**Exercise description:** The required output is the exact run of lines below that opens at the line with "- Bitwise comparison" and closes at the line with "2: Helm Charts**".

#####

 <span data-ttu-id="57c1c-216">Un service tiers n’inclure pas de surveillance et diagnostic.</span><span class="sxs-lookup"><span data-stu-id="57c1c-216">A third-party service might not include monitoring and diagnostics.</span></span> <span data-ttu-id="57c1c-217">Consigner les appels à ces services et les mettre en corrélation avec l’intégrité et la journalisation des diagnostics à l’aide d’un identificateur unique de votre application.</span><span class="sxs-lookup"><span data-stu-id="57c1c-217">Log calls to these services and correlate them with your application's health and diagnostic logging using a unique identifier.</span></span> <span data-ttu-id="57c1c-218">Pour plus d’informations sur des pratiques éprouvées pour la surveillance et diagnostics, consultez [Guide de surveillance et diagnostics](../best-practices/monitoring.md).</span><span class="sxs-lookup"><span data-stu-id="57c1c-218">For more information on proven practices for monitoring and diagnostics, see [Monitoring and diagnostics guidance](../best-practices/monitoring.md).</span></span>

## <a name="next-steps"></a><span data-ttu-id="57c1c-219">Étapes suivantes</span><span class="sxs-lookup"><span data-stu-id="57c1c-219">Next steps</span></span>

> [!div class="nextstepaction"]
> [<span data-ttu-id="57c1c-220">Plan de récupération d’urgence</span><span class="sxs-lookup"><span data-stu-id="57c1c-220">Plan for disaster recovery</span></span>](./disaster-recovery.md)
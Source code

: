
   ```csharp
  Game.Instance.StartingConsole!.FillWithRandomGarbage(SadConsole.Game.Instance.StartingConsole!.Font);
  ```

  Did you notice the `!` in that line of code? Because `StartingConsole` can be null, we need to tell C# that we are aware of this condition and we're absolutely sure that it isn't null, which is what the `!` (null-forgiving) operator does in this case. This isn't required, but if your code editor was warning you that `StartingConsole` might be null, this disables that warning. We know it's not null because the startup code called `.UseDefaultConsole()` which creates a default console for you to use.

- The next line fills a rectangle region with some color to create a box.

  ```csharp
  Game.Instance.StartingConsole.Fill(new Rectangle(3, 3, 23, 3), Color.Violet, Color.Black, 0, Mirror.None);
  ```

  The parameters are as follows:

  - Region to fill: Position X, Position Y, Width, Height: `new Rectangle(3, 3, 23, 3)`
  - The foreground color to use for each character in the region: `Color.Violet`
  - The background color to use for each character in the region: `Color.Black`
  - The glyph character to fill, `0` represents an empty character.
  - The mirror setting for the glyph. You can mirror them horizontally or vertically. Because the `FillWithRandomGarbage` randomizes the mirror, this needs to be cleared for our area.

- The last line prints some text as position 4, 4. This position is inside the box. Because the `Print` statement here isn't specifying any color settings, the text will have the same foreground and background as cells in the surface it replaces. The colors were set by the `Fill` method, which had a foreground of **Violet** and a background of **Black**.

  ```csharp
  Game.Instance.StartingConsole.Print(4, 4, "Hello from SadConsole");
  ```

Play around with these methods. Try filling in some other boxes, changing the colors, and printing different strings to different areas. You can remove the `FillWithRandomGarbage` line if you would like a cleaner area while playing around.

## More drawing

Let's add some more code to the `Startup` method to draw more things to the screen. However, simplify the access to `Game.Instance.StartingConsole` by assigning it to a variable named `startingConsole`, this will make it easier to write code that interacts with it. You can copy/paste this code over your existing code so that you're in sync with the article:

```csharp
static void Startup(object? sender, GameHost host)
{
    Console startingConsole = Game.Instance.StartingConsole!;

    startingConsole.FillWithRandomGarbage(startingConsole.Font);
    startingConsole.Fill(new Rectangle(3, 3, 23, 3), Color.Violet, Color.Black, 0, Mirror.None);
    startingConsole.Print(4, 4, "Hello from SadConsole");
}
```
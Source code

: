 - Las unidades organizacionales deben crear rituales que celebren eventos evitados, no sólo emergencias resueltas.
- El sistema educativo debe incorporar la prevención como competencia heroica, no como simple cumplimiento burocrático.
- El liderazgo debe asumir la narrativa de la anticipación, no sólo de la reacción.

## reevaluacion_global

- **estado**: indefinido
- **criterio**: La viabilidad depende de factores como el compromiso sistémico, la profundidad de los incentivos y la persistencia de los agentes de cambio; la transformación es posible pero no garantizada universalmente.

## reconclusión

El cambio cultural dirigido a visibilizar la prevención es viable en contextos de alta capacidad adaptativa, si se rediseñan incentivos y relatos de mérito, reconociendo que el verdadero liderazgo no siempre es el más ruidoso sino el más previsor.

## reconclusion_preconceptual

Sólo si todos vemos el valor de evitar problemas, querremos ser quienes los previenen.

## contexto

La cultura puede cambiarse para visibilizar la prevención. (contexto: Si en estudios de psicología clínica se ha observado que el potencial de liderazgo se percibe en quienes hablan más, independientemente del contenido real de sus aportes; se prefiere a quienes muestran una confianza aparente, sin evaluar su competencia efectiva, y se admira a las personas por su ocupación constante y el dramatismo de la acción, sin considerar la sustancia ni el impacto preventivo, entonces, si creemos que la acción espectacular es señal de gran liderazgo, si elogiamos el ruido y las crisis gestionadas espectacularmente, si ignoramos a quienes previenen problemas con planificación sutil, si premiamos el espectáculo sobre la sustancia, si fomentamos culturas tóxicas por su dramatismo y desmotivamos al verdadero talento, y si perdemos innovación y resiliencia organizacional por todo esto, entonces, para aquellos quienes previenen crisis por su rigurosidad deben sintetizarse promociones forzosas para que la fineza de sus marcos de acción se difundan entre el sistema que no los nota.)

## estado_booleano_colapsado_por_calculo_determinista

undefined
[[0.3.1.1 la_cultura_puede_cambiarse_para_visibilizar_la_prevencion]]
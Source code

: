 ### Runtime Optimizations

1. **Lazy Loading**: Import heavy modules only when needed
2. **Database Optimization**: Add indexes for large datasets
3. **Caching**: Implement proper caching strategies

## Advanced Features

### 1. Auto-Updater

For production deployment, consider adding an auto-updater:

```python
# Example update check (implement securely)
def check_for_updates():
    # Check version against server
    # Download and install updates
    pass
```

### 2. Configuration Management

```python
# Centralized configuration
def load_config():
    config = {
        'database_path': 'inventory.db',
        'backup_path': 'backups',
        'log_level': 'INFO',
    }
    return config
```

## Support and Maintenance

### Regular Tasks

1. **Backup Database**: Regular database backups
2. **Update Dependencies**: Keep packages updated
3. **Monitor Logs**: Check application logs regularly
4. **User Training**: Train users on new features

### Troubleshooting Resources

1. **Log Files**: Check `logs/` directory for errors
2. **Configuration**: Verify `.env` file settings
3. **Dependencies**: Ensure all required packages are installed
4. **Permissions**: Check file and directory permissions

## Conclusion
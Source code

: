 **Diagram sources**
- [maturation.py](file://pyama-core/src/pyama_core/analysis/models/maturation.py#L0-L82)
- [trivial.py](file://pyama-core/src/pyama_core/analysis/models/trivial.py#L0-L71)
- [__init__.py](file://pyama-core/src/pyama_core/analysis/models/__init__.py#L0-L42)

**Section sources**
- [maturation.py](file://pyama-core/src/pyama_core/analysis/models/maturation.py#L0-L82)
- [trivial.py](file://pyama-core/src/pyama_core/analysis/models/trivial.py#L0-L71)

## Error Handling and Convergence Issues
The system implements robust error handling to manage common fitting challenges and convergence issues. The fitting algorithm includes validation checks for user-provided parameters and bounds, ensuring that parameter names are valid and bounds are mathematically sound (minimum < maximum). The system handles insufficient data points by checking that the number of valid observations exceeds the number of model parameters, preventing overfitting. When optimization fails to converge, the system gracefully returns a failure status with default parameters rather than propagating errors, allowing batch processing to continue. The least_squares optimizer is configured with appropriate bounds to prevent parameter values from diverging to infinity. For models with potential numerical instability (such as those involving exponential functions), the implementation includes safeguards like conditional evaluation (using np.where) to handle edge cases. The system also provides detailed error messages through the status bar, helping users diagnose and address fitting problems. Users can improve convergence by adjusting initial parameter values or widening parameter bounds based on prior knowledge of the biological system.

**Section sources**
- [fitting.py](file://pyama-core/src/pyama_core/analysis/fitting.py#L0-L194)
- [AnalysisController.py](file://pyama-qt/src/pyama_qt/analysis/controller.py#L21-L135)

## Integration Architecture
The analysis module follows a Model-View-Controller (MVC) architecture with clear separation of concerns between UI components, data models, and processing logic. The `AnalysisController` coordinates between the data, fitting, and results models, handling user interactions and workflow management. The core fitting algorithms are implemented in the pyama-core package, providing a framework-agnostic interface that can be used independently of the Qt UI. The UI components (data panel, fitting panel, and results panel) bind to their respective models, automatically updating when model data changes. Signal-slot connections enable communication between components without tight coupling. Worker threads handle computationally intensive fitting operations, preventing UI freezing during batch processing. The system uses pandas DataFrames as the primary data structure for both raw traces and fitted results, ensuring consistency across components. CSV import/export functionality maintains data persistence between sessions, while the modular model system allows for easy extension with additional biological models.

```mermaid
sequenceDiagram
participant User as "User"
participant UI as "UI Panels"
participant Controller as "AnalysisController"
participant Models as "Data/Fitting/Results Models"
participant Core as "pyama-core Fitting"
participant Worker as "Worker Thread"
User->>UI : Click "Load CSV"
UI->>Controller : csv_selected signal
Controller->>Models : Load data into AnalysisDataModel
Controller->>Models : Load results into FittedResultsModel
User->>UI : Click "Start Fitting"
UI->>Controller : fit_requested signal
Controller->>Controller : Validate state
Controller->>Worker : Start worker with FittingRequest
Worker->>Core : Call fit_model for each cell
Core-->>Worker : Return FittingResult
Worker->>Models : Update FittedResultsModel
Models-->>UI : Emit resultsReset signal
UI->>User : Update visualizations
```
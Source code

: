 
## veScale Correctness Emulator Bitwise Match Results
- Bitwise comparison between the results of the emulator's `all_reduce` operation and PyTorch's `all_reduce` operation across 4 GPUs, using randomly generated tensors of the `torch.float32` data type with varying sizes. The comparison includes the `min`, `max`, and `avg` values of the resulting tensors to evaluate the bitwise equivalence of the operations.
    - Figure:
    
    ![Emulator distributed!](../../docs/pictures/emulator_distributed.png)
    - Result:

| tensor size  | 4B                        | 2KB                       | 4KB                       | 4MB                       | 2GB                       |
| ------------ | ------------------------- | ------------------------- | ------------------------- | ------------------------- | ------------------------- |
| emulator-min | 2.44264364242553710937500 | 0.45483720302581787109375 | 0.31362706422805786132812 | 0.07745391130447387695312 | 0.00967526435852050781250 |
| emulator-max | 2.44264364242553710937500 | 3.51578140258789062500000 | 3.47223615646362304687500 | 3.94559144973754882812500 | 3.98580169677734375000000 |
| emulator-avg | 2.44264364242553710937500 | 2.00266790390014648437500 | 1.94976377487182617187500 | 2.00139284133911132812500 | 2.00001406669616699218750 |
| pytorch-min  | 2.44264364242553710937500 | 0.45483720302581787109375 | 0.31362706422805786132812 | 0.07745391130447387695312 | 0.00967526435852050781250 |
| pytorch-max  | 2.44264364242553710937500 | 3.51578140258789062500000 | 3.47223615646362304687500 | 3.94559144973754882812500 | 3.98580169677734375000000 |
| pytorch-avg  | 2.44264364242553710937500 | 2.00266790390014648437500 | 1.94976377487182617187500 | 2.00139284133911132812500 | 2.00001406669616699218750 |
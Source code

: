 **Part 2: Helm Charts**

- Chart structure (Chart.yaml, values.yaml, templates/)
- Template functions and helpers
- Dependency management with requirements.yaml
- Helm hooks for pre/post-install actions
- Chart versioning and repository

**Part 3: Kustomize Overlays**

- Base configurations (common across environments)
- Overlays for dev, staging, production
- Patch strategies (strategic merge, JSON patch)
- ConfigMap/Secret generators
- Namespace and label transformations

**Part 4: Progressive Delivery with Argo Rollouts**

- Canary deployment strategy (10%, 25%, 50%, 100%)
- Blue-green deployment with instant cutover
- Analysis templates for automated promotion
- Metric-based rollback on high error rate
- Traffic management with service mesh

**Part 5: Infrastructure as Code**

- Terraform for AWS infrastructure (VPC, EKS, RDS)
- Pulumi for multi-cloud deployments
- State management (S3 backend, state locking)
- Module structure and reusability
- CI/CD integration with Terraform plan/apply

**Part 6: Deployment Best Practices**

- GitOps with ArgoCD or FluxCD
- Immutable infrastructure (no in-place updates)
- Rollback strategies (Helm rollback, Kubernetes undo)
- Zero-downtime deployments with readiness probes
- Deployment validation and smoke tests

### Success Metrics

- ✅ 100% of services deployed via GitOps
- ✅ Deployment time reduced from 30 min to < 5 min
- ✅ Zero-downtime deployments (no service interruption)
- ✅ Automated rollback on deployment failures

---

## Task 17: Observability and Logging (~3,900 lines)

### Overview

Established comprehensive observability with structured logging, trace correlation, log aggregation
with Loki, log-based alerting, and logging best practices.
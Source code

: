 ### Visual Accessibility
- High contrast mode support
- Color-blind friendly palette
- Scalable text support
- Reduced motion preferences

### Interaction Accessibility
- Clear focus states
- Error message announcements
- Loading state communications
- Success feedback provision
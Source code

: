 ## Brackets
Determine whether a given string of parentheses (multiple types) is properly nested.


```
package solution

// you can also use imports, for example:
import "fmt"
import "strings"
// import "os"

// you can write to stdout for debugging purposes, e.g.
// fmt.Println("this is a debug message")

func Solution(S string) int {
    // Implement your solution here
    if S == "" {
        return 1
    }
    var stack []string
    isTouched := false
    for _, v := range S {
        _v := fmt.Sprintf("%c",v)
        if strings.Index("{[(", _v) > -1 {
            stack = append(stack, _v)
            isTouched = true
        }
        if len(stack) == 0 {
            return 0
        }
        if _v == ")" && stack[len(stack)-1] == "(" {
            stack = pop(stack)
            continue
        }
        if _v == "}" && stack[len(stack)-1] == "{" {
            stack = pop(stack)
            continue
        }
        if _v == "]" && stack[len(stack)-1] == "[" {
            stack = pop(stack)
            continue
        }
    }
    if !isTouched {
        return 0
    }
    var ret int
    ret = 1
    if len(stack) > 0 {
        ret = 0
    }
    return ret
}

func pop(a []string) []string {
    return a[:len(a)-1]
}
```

#####

**Task output:**
- Bitwise comparison between the results of the emulator's `all_reduce` operation and PyTorch's `all_reduce` operation across 4 GPUs, using randomly generated tensors of the `torch.float32` data type with varying sizes. The comparison includes the `min`, `max`, and `avg` values of the resulting tensors to evaluate the bitwise equivalence of the operations.
    - Figure:
    
    ![Emulator distributed!](../../docs/pictures/emulator_distributed.png)
    - Result:

| tensor size  | 4B                        | 2KB                       | 4KB                       | 4MB                       | 2GB                       |
| ------------ | ------------------------- | ------------------------- | ------------------------- | ------------------------- | ------------------------- |
| emulator-min | 2.44264364242553710937500 | 0.45483720302581787109375 | 0.31362706422805786132812 | 0.07745391130447387695312 | 0.00967526435852050781250 |
| emulator-max | 2.44264364242553710937500 | 3.51578140258789062500000 | 3.47223615646362304687500 | 3.94559144973754882812500 | 3.98580169677734375000000 |
| emulator-avg | 2.44264364242553710937500 | 2.00266790390014648437500 | 1.94976377487182617187500 | 2.00139284133911132812500 | 2.00001406669616699218750 |
| pytorch-min  | 2.44264364242553710937500 | 0.45483720302581787109375 | 0.31362706422805786132812 | 0.07745391130447387695312 | 0.00967526435852050781250 |
| pytorch-max  | 2.44264364242553710937500 | 3.51578140258789062500000 | 3.47223615646362304687500 | 3.94559144973754882812500 | 3.98580169677734375000000 |
| pytorch-avg  | 2.44264364242553710937500 | 2.00266790390014648437500 | 1.94976377487182617187500 | 2.00139284133911132812500 | 2.00001406669616699218750 |
Source code

: **Part 2: Helm Charts**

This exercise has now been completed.